(Source data)

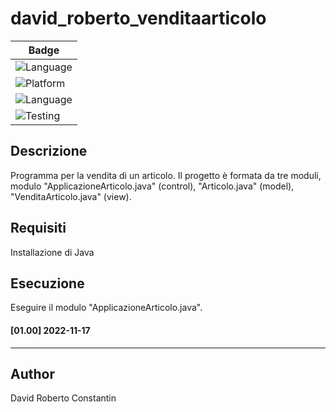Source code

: # david_roberto_venditaarticolo

|Badge|
|-----|
![Language](https://img.shields.io/badge/Spellcheck-Pass-green?style=flat) |
![Platform](https://img.shields.io/badge/OS%20platform%20supported-Windows,Linux-blue?style=flat)|
![Language](https://img.shields.io/badge/Language-Java-yellowgreen?style=flat) |
![Testing](https://img.shields.io/badge/Test-Pass-green)|


## Descrizione

Programma per la vendita di un articolo.
Il progetto è formata da tre moduli, modulo "ApplicazioneArticolo.java" (control), "Articolo.java" (model), "VenditaArticolo.java" (view).

## Requisiti

Installazione di Java

## Esecuzione

Eseguire il modulo "ApplicazioneArticolo.java".


#### [01.00] 2022-11-17

***

## Author

David Roberto Constantin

(End Source data)

Transcribe exactly the line containing "Programma per la vendita di un articolo." and all remaining lines of the material, ending with the last one.

Answer for this exercise
Programma per la vendita di un articolo.
Il progetto è formata da tre moduli, modulo "ApplicazioneArticolo.java" (control), "Articolo.java" (model), "VenditaArticolo.java" (view).

## Requisiti

Installazione di Java

## Esecuzione

Eseguire il modulo "ApplicazioneArticolo.java".


#### [01.00] 2022-11-17

***

## Author

David Roberto Constantin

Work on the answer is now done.